--- Prompt ---
A word-for-word copy of the entries, with images excluded, is the expected answer.

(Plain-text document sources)
--- --- ---
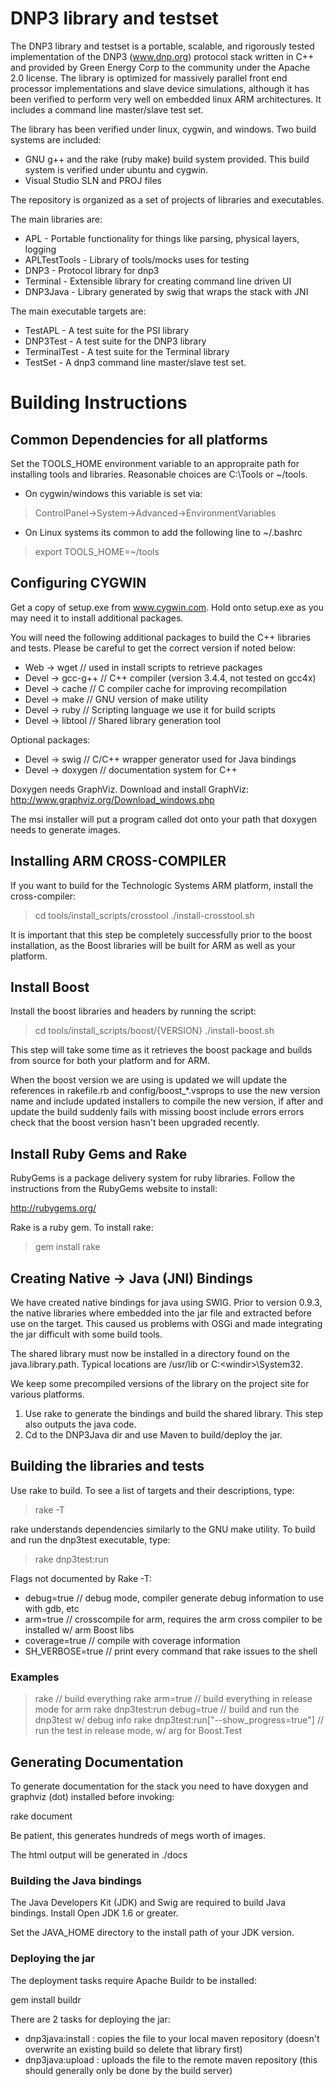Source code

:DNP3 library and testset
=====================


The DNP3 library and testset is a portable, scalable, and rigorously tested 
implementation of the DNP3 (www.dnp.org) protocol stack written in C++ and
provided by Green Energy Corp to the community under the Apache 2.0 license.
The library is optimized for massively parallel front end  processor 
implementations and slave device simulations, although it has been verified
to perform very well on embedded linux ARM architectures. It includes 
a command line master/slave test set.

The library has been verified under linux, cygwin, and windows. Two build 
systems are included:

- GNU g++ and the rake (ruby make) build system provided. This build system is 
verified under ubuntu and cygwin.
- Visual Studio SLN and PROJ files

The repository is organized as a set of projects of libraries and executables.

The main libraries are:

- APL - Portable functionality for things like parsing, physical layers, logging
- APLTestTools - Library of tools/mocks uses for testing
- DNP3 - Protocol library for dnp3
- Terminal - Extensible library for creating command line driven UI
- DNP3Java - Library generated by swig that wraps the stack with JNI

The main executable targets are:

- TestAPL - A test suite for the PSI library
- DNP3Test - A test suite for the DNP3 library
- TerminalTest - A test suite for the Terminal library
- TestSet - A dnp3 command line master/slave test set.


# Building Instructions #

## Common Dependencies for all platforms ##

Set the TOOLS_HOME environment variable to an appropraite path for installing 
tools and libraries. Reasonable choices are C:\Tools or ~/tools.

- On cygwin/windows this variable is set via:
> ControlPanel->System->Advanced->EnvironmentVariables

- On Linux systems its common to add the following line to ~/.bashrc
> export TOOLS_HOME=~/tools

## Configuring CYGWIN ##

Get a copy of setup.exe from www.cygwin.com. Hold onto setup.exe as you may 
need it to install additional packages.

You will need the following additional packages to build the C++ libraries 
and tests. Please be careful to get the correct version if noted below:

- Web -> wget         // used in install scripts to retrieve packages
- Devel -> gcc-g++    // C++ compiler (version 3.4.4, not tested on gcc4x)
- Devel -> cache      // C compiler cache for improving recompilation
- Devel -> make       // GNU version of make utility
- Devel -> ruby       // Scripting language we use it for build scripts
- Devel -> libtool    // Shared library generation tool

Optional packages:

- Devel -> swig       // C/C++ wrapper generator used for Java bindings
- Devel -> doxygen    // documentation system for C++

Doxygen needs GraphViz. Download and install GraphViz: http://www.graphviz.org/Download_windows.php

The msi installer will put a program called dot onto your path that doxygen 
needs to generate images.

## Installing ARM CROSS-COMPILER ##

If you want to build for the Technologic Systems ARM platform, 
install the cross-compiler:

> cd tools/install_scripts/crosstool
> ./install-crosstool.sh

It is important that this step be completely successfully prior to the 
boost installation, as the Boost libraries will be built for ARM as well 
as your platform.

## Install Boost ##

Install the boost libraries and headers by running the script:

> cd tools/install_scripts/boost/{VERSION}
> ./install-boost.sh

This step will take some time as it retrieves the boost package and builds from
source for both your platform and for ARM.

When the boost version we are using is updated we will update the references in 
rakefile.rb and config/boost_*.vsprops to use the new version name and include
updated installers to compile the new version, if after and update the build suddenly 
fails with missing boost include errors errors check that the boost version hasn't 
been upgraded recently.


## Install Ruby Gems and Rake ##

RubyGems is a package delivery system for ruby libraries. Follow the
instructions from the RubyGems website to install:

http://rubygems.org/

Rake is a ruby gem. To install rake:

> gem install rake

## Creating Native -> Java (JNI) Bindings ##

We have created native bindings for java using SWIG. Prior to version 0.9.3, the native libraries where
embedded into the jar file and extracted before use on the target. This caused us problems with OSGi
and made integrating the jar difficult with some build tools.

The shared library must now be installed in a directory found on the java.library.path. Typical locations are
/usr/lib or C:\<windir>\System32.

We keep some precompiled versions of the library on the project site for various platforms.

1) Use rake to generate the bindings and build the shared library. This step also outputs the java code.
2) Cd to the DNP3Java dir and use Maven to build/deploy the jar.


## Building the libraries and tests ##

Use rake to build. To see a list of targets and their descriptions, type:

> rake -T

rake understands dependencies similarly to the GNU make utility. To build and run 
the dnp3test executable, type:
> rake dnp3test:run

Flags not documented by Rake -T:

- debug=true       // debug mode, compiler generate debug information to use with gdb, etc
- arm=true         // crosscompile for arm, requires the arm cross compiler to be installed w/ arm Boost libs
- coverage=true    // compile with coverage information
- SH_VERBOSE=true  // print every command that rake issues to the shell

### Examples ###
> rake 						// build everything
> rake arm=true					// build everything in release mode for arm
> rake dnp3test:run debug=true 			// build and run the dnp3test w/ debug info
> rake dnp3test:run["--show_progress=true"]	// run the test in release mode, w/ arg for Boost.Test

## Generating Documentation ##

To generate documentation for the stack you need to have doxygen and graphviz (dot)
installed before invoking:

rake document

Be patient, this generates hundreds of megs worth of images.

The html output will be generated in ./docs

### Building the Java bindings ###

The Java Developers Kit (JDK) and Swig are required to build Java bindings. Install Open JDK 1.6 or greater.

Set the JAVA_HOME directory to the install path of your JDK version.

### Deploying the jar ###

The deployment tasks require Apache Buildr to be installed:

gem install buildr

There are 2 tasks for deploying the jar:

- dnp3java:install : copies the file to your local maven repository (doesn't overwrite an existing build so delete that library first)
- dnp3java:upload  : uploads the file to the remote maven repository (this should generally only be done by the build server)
--- --- ---
--- Solution for this problem ---
Source code

:DNP3 library and testset
=====================


The DNP3 library and testset is a portable, scalable, and rigorously tested 
implementation of the DNP3 (www.dnp.org) protocol stack written in C++ and
provided by Green Energy Corp to the community under the Apache 2.0 license.
The library is optimized for massively parallel front end  processor 
implementations and slave device simulations, although it has been verified
to perform very well on embedded linux ARM architectures. It includes 
a command line master/slave test set.

The library has been verified under linux, cygwin, and windows. Two build 
systems are included:

- GNU g++ and the rake (ruby make) build system provided. This build system is 
verified under ubuntu and cygwin.
- Visual Studio SLN and PROJ files

The repository is organized as a set of projects of libraries and executables.

The main libraries are:

- APL - Portable functionality for things like parsing, physical layers, logging
- APLTestTools - Library of tools/mocks uses for testing
- DNP3 - Protocol library for dnp3
- Terminal - Extensible library for creating command line driven UI
- DNP3Java - Library generated by swig that wraps the stack with JNI

The main executable targets are:

- TestAPL - A test suite for the PSI library
- DNP3Test - A test suite for the DNP3 library
- TerminalTest - A test suite for the Terminal library
- TestSet - A dnp3 command line master/slave test set.


# Building Instructions #

## Common Dependencies for all platforms ##

Set the TOOLS_HOME environment variable to an appropraite path for installing 
tools and libraries. Reasonable choices are C:\Tools or ~/tools.

- On cygwin/windows this variable is set via:
> ControlPanel->System->Advanced->EnvironmentVariables

- On Linux systems its common to add the following line to ~/.bashrc
> export TOOLS_HOME=~/tools

## Configuring CYGWIN ##

Get a copy of setup.exe from www.cygwin.com. Hold onto setup.exe as you may 
need it to install additional packages.

You will need the following additional packages to build the C++ libraries 
and tests. Please be careful to get the correct version if noted below:

- Web -> wget         // used in install scripts to retrieve packages
- Devel -> gcc-g++    // C++ compiler (version 3.4.4, not tested on gcc4x)
- Devel -> cache      // C compiler cache for improving recompilation
- Devel -> make       // GNU version of make utility
- Devel -> ruby       // Scripting language we use it for build scripts
- Devel -> libtool    // Shared library generation tool

Optional packages:

- Devel -> swig       // C/C++ wrapper generator used for Java bindings
- Devel -> doxygen    // documentation system for C++

Doxygen needs GraphViz. Download and install GraphViz: http://www.graphviz.org/Download_windows.php

The msi installer will put a program called dot onto your path that doxygen 
needs to generate images.

## Installing ARM CROSS-COMPILER ##

If you want to build for the Technologic Systems ARM platform, 
install the cross-compiler:

> cd tools/install_scripts/crosstool
> ./install-crosstool.sh

It is important that this step be completely successfully prior to the 
boost installation, as the Boost libraries will be built for ARM as well 
as your platform.

## Install Boost ##

Install the boost libraries and headers by running the script:

> cd tools/install_scripts/boost/{VERSION}
> ./install-boost.sh

This step will take some time as it retrieves the boost package and builds from
source for both your platform and for ARM.

When the boost version we are using is updated we will update the references in 
rakefile.rb and config/boost_*.vsprops to use the new version name and include
updated installers to compile the new version, if after and update the build suddenly 
fails with missing boost include errors errors check that the boost version hasn't 
been upgraded recently.


## Install Ruby Gems and Rake ##

RubyGems is a package delivery system for ruby libraries. Follow the
instructions from the RubyGems website to install:

http://rubygems.org/

Rake is a ruby gem. To install rake:

> gem install rake

## Creating Native -> Java (JNI) Bindings ##

We have created native bindings for java using SWIG. Prior to version 0.9.3, the native libraries where
embedded into the jar file and extracted before use on the target. This caused us problems with OSGi
and made integrating the jar difficult with some build tools.

The shared library must now be installed in a directory found on the java.library.path. Typical locations are
/usr/lib or C:\<windir>\System32.

We keep some precompiled versions of the library on the project site for various platforms.

1) Use rake to generate the bindings and build the shared library. This step also outputs the java code.
2) Cd to the DNP3Java dir and use Maven to build/deploy the jar.


## Building the libraries and tests ##

Use rake to build. To see a list of targets and their descriptions, type:

> rake -T

rake understands dependencies similarly to the GNU make utility. To build and run 
the dnp3test executable, type:
> rake dnp3test:run

Flags not documented by Rake -T:

- debug=true       // debug mode, compiler generate debug information to use with gdb, etc
- arm=true         // crosscompile for arm, requires the arm cross compiler to be installed w/ arm Boost libs
- coverage=true    // compile with coverage information
- SH_VERBOSE=true  // print every command that rake issues to the shell

### Examples ###
> rake 						// build everything
> rake arm=true					// build everything in release mode for arm
> rake dnp3test:run debug=true 			// build and run the dnp3test w/ debug info
> rake dnp3test:run["--show_progress=true"]	// run the test in release mode, w/ arg for Boost.Test

## Generating Documentation ##

To generate documentation for the stack you need to have doxygen and graphviz (dot)
installed before invoking:

rake document

Be patient, this generates hundreds of megs worth of images.

The html output will be generated in ./docs

### Building the Java bindings ###

The Java Developers Kit (JDK) and Swig are required to build Java bindings. Install Open JDK 1.6 or greater.

Set the JAVA_HOME directory to the install path of your JDK version.

### Deploying the jar ###

The deployment tasks require Apache Buildr to be installed:

gem install buildr

There are 2 tasks for deploying the jar:

- dnp3java:install : copies the file to your local maven repository (doesn't overwrite an existing build so delete that library first)
- dnp3java:upload  : uploads the file to the remote maven repository (this should generally only be done by the build server)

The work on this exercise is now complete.